The outcome caught the Baxter Road homeowners -- who had lobbied the public with a polished documentary and slick-looking postcards that read, "I want my kids to enjoy 'Sconset Beach just as I did" -- by surprise. Their argument, after all, had been a sort of "what's good for 'Sconset Beach is good for the rest of the island." But a simple reading of the tea leaves told them all they needed to know; despite nearing the end of its sessions before the Conservation Commission, SBPF withdrew its proposal in early May.
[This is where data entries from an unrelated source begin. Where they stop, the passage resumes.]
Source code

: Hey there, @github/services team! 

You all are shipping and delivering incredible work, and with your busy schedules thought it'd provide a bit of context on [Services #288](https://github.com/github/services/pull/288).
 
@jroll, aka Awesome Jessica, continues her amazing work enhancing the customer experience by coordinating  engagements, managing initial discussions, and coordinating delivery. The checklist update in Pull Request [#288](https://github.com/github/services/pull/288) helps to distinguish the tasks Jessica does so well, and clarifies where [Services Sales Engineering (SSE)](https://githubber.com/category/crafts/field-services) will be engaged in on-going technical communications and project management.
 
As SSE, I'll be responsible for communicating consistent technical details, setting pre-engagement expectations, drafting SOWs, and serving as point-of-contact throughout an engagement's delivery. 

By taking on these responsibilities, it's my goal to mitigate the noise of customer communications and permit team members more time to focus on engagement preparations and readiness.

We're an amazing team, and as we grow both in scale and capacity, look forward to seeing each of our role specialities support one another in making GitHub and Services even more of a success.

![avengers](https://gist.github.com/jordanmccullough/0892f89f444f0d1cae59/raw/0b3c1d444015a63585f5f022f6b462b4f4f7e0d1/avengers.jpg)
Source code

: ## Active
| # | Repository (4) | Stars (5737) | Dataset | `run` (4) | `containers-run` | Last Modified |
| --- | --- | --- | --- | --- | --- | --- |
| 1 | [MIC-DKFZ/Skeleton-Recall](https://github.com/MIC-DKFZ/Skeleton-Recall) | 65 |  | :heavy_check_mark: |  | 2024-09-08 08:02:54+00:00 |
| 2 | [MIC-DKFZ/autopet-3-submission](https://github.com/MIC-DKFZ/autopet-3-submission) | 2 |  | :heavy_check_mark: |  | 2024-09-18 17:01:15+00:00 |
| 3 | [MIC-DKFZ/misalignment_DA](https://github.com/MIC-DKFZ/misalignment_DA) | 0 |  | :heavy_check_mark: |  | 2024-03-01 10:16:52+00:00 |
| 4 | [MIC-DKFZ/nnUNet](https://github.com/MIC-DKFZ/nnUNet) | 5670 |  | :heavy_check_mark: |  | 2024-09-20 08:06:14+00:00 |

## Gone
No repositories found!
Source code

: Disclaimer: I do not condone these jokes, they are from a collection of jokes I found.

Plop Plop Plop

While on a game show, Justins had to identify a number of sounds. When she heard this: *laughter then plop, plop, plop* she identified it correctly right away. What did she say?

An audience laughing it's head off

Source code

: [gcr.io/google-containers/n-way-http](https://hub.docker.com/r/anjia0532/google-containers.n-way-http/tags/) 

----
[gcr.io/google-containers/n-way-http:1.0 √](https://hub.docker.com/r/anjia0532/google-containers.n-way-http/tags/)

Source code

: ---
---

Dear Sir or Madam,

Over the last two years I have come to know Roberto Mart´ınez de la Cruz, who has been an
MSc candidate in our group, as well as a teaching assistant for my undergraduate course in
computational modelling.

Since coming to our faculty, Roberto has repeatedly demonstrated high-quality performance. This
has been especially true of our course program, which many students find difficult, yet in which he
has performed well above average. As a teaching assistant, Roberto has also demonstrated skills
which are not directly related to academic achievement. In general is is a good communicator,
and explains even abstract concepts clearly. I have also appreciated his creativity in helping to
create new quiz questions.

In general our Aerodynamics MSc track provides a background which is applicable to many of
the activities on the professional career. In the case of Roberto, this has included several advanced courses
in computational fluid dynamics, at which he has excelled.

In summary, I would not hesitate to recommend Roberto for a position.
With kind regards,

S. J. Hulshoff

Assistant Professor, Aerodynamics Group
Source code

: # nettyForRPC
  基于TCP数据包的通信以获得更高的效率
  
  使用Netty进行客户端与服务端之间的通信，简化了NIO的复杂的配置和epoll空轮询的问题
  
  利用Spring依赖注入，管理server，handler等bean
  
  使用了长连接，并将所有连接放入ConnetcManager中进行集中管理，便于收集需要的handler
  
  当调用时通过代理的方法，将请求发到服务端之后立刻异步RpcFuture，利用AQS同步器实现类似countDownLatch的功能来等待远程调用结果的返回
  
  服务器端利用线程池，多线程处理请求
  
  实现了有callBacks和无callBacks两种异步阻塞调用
Opponents of the project, like fisherman Josh Eldridge, followed up their sudden victory with both a willingness to help SBPF find a more agreeable solution and some concern over what the group's idea for a new erosion fix might just be. "[Killing the proposal] is going to help them out with the island right away. They do have a problem," says Eldridge. "But look, you're dealing with a lot of old Yankees out here, and so after they withdrew, a morbid dread kind of set in -- a feeling of What are they going to do now?"


Reader Comments
Comment from chet holmes on September 13, 2008
hello, read the article on the erosion problem in nantucket,im afraid there fighting a losing battle,and that mother nature will prevail, i for one would like to see a moratorium on any more building on the coast? other than state and federal parks so everyone can enjoy the coast,i remember when they ran the poor portugese fisherman out of new bedford and put in dockominiams, for the select few that could afford them,wazzup with that? gloucester and cape ann is starting the same thing, owell tyme will tell i imagine cheers chet ps i love your magazine
Comment from Steve Merrill on October 22, 2008
I will never understand the building of homes and the thought process of government leaders/elected officials that allow these actions to take place.the New England way of life is disappearing fast.As a recreational fisherman I can empathise with Mr.Eldridge and others who appreciate the wondrous beauty and the bounties that nature has to offer.Ecological destruction,let's be honest, that's really what it is, on the coastlines and inland in forests change this planet forever.I am amazed at the silence most times of environmental groups,some of which I am a member and/or contributor to.I wonder at times when I see mansions or developments built what contributions were made by these folks to environmental groups for there "silence".Pristine coasts and forests where access was available to all,shut out forever for the few to enjoy.People have a right to develop their land but that right stops with me when it becomes a detriment to others.But what do I know.I am not a bleeding heart liberal or right wing.I am just a working stiff who is amazed at the wonder and power of mother nature everytime I go to the sea and forests to fish or take a walk.i pray the stripers are there 100 yrs from now in 'sconset for all to fish and enjoy and the cobble not destroyed for the sake of a house.